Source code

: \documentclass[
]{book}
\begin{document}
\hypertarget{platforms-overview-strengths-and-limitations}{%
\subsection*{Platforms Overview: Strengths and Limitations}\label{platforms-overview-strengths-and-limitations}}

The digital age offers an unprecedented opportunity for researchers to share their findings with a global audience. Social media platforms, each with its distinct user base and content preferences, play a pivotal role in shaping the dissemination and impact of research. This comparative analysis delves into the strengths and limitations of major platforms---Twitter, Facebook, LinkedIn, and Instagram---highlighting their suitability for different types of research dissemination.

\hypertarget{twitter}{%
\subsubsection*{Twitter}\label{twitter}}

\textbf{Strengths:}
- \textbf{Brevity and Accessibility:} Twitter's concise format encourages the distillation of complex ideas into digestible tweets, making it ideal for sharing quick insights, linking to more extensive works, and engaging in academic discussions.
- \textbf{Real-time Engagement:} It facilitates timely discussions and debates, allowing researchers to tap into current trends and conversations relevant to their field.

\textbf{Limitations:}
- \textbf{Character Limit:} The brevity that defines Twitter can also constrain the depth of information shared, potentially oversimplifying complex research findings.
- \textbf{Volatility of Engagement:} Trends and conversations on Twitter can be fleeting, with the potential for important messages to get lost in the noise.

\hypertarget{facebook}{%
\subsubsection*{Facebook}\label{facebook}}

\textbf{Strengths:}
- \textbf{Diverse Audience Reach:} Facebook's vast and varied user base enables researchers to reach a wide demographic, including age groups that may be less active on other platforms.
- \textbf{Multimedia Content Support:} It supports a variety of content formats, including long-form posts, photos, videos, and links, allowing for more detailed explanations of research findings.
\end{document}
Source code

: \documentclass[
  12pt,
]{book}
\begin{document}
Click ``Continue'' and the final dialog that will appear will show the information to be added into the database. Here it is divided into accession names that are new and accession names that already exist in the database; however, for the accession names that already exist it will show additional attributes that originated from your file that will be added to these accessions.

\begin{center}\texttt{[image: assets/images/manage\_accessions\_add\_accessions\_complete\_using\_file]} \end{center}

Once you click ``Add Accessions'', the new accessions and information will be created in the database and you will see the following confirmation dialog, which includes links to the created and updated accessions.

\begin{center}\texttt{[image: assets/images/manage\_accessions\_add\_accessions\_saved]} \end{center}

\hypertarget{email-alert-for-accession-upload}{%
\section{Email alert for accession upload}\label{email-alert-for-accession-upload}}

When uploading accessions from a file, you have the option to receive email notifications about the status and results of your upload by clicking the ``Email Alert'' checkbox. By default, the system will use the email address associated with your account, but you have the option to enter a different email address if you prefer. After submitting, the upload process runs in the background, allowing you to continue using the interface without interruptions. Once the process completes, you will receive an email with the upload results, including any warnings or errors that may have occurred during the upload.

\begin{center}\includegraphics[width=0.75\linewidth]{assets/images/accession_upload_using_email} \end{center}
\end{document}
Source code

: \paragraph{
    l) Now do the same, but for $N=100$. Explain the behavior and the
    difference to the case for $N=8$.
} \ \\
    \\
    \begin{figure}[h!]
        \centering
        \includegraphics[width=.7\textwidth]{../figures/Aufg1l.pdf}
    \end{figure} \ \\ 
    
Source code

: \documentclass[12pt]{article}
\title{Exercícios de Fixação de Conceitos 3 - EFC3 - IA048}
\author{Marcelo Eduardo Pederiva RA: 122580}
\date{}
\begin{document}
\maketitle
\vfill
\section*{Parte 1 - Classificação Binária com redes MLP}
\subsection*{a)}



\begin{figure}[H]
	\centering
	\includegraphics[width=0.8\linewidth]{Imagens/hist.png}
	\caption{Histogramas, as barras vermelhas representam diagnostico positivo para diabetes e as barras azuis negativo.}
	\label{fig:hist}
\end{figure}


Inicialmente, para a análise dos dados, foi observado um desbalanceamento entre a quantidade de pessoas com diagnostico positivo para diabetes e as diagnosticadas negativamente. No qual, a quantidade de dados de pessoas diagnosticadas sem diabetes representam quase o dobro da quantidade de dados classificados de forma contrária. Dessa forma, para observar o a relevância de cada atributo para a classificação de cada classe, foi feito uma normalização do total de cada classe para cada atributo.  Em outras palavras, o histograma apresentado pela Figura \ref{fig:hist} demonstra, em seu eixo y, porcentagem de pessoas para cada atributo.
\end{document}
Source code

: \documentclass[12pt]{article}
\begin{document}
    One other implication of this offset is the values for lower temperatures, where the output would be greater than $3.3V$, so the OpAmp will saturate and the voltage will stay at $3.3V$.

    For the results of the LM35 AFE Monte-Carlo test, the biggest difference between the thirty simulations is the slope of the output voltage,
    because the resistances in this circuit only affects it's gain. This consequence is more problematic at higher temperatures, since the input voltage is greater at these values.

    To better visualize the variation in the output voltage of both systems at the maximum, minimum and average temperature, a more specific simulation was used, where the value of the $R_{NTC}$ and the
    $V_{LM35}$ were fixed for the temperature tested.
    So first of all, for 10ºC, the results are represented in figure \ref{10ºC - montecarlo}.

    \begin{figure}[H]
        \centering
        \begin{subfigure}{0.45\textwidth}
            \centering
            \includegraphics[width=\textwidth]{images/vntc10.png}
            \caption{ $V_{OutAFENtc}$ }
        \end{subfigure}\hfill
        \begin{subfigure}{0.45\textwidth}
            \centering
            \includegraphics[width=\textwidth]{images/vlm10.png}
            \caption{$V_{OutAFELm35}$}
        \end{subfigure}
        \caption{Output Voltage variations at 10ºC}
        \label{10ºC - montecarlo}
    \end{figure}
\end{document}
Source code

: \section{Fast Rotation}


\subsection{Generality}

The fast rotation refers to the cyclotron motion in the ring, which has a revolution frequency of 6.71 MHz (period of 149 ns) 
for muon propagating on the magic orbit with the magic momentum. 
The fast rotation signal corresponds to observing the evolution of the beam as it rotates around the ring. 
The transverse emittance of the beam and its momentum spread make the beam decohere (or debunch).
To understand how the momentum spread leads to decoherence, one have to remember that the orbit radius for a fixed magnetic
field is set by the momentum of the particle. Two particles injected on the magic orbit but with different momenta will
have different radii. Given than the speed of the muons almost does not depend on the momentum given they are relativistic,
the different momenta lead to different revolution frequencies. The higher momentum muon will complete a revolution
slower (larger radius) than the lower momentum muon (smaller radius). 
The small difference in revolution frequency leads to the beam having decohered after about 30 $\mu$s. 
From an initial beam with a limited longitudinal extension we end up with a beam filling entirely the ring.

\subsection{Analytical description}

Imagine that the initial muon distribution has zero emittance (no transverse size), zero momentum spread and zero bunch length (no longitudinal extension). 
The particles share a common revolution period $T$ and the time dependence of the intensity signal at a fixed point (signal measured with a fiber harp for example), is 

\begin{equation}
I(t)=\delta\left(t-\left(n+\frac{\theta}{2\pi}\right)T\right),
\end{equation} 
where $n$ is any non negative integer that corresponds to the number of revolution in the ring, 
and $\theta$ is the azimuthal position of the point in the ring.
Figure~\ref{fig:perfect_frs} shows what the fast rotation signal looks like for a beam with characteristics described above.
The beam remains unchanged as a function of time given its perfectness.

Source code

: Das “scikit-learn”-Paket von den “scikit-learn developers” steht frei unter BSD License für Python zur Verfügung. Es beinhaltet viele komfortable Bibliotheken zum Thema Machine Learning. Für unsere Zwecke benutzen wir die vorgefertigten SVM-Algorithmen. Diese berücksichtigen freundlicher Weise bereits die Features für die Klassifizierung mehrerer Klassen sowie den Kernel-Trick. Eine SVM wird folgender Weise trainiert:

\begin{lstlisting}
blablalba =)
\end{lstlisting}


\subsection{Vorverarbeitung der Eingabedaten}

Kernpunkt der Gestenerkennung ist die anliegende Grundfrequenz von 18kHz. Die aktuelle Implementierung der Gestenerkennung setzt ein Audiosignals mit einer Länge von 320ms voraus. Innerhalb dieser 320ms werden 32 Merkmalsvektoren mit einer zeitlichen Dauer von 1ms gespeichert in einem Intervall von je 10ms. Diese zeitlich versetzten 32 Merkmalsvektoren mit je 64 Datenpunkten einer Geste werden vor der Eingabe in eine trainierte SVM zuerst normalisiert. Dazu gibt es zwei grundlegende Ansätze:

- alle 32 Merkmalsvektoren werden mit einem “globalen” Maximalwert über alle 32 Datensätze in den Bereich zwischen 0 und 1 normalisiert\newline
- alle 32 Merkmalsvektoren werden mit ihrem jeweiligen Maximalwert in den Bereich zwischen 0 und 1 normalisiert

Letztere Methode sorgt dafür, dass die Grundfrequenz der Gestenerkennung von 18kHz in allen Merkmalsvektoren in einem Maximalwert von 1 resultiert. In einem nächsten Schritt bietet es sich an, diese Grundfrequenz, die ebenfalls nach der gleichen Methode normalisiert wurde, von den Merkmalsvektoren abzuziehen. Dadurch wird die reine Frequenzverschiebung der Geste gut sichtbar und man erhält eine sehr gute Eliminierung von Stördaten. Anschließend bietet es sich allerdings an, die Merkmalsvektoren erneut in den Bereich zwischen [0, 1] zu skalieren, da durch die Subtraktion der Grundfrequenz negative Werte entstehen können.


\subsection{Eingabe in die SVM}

● ● ● ● ●

* _Work request_:
Taking the entries above, write out exactly the lines starting with the line containing "To understand how" and going on through the line containing "The small difference", both included, and nothing else.

* _Task solution_:
To understand how the momentum spread leads to decoherence, one have to remember that the orbit radius for a fixed magnetic
field is set by the momentum of the particle. Two particles injected on the magic orbit but with different momenta will
have different radii. Given than the speed of the muons almost does not depend on the momentum given they are relativistic,
the different momenta lead to different revolution frequencies. The higher momentum muon will complete a revolution
slower (larger radius) than the lower momentum muon (smaller radius). 
The small difference in revolution frequency leads to the beam having decohered after about 30 $\mu$s. 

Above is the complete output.